The ruling stemmed from a May 2018 challenge brought against the EPA by Renewable Fuels Association, the National Corn Growers Association, the American Coalition for Ethanol and the National Farmers Union.

The court’s decision was challenged by affiliates of Wynnewood Refining and HollyFrontier. The refiners in March 2020 requested a rehearing en banc of the Jan. 24 ruling. Those petitions were rejected by the court in April 2020.

The two refining companies escalated their challenge over the court ruling in September 2020 when they filed a petition for a writ of certiorari with the Supreme Court. The U.S. Department of Justice filed documents with the court in December recommending against Supreme Court review of the Tenth Circuit Court’s ruling. Despite that recommendation, however, the Supreme Court on Jan. 8 granted the petition for review filed by Wynnewood and HollyFrontier. The U.S. EPA has since spoken out to announce it has changed its position and now supports the Tenth Circuit Court’s ruling.

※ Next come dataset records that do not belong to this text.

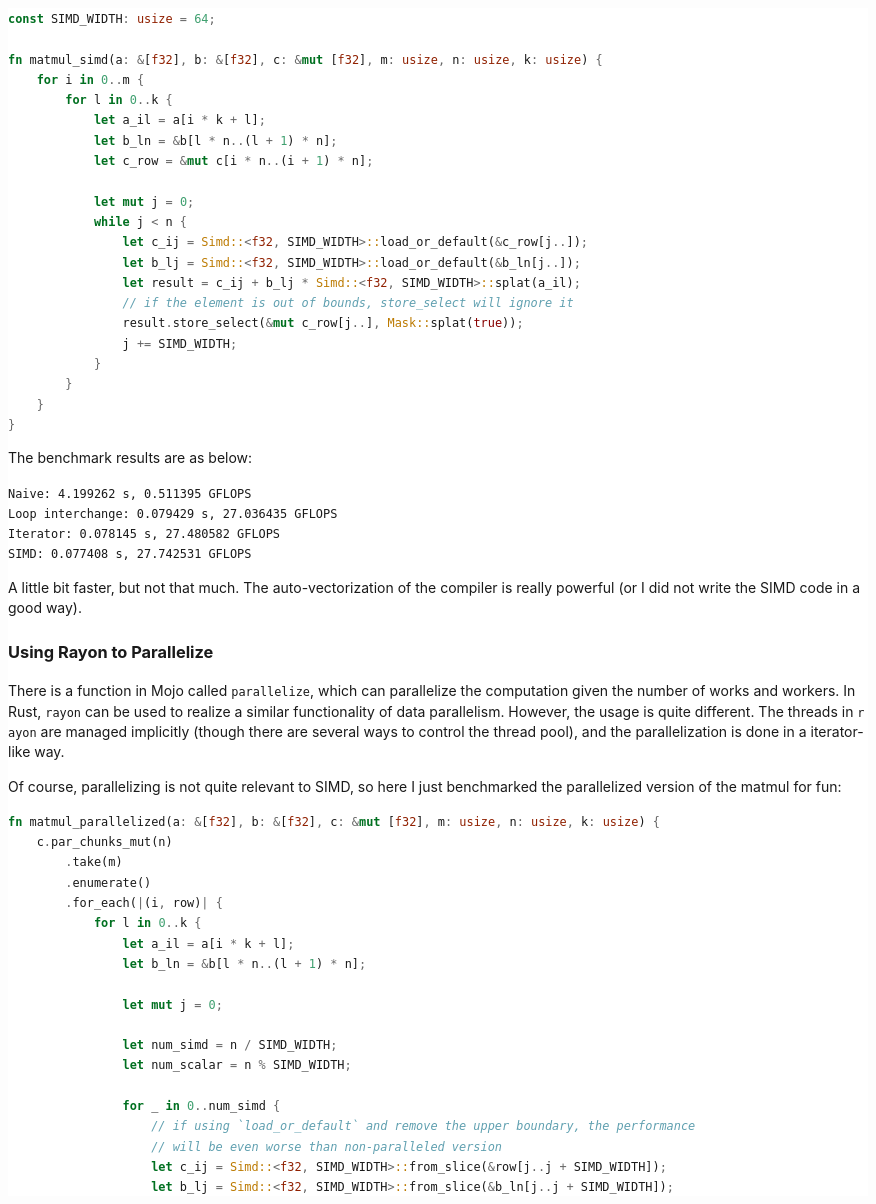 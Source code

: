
 ```rust
const SIMD_WIDTH: usize = 64;

fn matmul_simd(a: &[f32], b: &[f32], c: &mut [f32], m: usize, n: usize, k: usize) {
    for i in 0..m {
        for l in 0..k {
            let a_il = a[i * k + l];
            let b_ln = &b[l * n..(l + 1) * n];
            let c_row = &mut c[i * n..(i + 1) * n];

            let mut j = 0;
            while j < n {
                let c_ij = Simd::<f32, SIMD_WIDTH>::load_or_default(&c_row[j..]);
                let b_lj = Simd::<f32, SIMD_WIDTH>::load_or_default(&b_ln[j..]);
                let result = c_ij + b_lj * Simd::<f32, SIMD_WIDTH>::splat(a_il);
                // if the element is out of bounds, store_select will ignore it
                result.store_select(&mut c_row[j..], Mask::splat(true));
                j += SIMD_WIDTH;
            }
        }
    }
}
```

The benchmark results are as below:

```text
Naive: 4.199262 s, 0.511395 GFLOPS
Loop interchange: 0.079429 s, 27.036435 GFLOPS
Iterator: 0.078145 s, 27.480582 GFLOPS
SIMD: 0.077408 s, 27.742531 GFLOPS
```

A little bit faster, but not that much. The auto-vectorization of the compiler is really powerful (or I did not write the SIMD code in a good way).

### Using Rayon to Parallelize

There is a function in Mojo called `parallelize`, which can parallelize the computation given the number of works and workers. In Rust, `rayon` can be used to realize a similar functionality of data parallelism. However, the usage is quite different. The threads in `rayon` are managed implicitly (though there are several ways to control the thread pool), and the parallelization is done in a iterator-like way.

Of course, parallelizing is not quite relevant to SIMD, so here I just benchmarked the parallelized version of the matmul for fun:

```rust
fn matmul_parallelized(a: &[f32], b: &[f32], c: &mut [f32], m: usize, n: usize, k: usize) {
    c.par_chunks_mut(n)
        .take(m)
        .enumerate()
        .for_each(|(i, row)| {
            for l in 0..k {
                let a_il = a[i * k + l];
                let b_ln = &b[l * n..(l + 1) * n];

                let mut j = 0;

                let num_simd = n / SIMD_WIDTH;
                let num_scalar = n % SIMD_WIDTH;

                for _ in 0..num_simd {
                    // if using `load_or_default` and remove the upper boundary, the performance
                    // will be even worse than non-paralleled version
                    let c_ij = Simd::<f32, SIMD_WIDTH>::from_slice(&row[j..j + SIMD_WIDTH]);
                    let b_lj = Simd::<f32, SIMD_WIDTH>::from_slice(&b_ln[j..j + SIMD_WIDTH]);
```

An amicus brief is filed by someone who is not party to a case. It, however, offers the court information, expertise or insight regarding the case. The court has discretion whether to consider the information contained in amicus briefs.

Countrymark Refining and Logistics LLC filed an amicus brief on Feb. 26. Three such briefs were also filed on March 1, including one by the Small Refineries Coalition, one by the American Fuel and Petrochemical Manufacturers, and one filed by representatives of Wyoming, Texas, Louisiana, Utah, Oklahoma, West Virginia and Montana.

The brief filed by the seven oil producing states argues that the Tenth Circuit Court’s decision “undermines a core purpose of the Renewable Fuel Standard—namely, to ensure stability in the domestic supply of fuel.” The states also argue that small refineries are not economically viable without the hardship exemption and that volatility in the renewable identification number (RIN) market makes the cost of compliance unsustainable.

The brief filed by the Small Refineries Coalition also cites volatility in the RIN markets, and argues that” changing circumstances mean that even if a small refinery can meet its RFS obligations one year without hardship, it might still need the hardship exemption ‘safety valve’ the next year.”

In its brief, the AFPM calls on the Supreme Court of “apply the traditional tools of statutory construction to hold that the Clean Air Act means what it says: small refineries are eligible for hardship exemptions any time they are disproportionately burdened by the RFS program.” AFMP said this interpretation of the CCA would prevent the destruction of “an entire sector of the refining industry.”

A full copy of each brief can be downloaded from the Supreme Court’s website.